Rechtliche Beurteilung
[3] Die Befangenheitsanzeige ist nicht begründet.
[4] 1. Befangenheit liegt vor, wenn ein Richter an eine Rechtssache nicht mit voller Unvoreingenommenheit und Unparteilichkeit herantritt, somit eine Hemmung zu unparteiischer Entscheidung durch sachfremde psychologische Motive gegeben ist (RS0045975). Es kommt nicht nur darauf an, ob sich der Richter befangen fühlt oder nicht, sondern es genügt schon der Anschein einer Befangenheit, wofür freilich zureichende Anhaltspunkte gegeben sein müssen, die geeignet sind, bei einem verständig würdigenden objektiven Beurteiler die volle Unbefangenheit in Zweifel zu ziehen (RS0046052; RS0096914). Dieser Anschein muss so beschaffen sein, dass er bei einem unbeteiligten Beurteiler Anlass zu nicht bloß entfernt denkbaren, sondern vielmehr naheliegenden Zweifeln an der vollen Unbefangenheit des Richters bietet (RS0097054).

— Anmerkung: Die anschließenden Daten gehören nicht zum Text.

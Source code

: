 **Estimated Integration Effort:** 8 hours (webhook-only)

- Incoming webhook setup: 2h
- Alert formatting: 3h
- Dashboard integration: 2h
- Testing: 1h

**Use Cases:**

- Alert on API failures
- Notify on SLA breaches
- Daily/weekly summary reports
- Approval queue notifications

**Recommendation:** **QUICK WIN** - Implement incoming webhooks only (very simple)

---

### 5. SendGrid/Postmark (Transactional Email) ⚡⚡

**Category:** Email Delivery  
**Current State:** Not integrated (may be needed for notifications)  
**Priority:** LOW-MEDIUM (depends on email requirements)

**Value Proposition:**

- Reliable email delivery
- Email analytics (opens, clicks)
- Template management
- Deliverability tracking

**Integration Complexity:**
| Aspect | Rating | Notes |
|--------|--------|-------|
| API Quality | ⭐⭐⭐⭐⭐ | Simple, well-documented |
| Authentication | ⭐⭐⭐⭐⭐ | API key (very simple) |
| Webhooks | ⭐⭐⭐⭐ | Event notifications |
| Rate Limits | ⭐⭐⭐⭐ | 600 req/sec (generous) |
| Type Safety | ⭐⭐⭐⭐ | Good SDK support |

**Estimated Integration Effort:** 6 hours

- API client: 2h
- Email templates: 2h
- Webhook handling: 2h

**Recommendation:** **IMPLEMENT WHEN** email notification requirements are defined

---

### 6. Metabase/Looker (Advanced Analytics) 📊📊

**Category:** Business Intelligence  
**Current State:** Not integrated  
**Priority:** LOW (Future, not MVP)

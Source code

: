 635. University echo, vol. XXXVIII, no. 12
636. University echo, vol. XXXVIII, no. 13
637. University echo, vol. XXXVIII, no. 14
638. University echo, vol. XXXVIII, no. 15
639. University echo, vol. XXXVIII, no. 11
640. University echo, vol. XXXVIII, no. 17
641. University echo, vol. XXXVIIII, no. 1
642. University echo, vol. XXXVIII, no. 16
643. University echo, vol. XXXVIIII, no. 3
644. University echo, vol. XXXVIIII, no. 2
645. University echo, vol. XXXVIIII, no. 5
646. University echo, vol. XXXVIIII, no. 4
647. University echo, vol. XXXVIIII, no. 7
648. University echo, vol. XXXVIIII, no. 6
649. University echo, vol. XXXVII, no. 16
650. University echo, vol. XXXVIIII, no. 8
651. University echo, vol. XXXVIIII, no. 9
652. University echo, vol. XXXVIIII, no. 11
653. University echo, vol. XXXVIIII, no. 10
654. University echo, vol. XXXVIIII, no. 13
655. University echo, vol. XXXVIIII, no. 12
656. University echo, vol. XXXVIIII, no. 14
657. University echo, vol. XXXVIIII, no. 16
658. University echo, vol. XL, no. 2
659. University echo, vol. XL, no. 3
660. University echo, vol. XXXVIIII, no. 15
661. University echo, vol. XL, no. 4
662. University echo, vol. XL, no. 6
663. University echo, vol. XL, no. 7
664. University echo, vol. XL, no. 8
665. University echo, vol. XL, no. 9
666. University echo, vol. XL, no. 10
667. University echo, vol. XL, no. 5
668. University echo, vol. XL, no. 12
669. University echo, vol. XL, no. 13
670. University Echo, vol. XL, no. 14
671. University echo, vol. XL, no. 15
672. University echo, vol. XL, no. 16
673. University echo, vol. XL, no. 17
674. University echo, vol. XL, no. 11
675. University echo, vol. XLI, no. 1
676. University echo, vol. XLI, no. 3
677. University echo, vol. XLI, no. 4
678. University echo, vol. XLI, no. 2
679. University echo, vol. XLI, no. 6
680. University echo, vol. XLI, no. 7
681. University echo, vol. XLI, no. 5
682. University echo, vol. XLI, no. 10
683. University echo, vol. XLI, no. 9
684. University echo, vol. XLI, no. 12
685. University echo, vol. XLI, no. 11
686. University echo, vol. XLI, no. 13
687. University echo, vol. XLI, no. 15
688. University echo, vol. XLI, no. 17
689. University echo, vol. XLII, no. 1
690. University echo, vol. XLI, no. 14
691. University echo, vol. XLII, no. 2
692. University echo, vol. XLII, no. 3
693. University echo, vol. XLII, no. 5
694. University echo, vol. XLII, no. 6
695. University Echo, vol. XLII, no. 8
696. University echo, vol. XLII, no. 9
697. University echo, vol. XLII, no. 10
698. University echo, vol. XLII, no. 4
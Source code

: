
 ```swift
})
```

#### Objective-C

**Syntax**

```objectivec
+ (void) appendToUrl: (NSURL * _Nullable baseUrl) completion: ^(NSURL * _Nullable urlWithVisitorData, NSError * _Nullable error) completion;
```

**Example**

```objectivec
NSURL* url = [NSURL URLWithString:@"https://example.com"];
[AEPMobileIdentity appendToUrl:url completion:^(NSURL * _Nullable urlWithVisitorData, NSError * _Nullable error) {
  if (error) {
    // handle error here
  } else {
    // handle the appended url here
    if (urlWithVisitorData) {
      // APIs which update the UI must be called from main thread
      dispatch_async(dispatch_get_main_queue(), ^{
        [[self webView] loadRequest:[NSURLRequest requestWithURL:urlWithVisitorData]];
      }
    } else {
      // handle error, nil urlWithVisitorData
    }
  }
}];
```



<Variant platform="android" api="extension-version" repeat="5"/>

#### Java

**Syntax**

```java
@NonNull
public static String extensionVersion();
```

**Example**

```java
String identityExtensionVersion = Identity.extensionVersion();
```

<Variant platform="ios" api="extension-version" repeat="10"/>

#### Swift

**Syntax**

[5] 2. In erster Linie kommen als Befangenheitsgründe private persönliche Beziehungen zu einer der Prozessparteien oder zu ihren Vertretern in Betracht, die ein Naheverhältnis begründen, das bei objektiver Betrachtung zumindest geeignet ist, den Anschein einer Voreingenommenheit zu begründen (RS0045935). Die bloße Bekanntschaft begründet hingegen keine Befangenheit (siehe RS0046129). Auch ein Naheverhältnis zu Zeugen kann den Anschein einer Befangenheit begründen, wenn dadurch die Beweiswürdigung des Richters beeinflusst werden könnte (RS0045935). Diese Frage stellt sich hier aber nicht, weil der Oberste Gerichtshof keine Tatsacheninstanz ist. Dass ein Richter von bestimmten Vorfällen bereits gehört hat, wie dies im vorliegenden Fall geschehen ist, ist vielfach unvermeidlich und begründet keine Zweifel an seiner Unparteilichkeit (zu Medienberichten RS0096930 [T1]).
[6] 3. Nachdem mittlerweile weder * noch ihre Kinder irgendeinen Kontakt zum Erstkläger oder dessen Pflegekind haben, war selbst bei Anlegung des gebotenen strengen Maßstabs auszusprechen, dass die angezeigten Gründe nicht geeignet sind, die Besorgnis der Befangenheit zu begründen (§ 22 Abs 3 GOG iVm § 19 Abs 2 JN).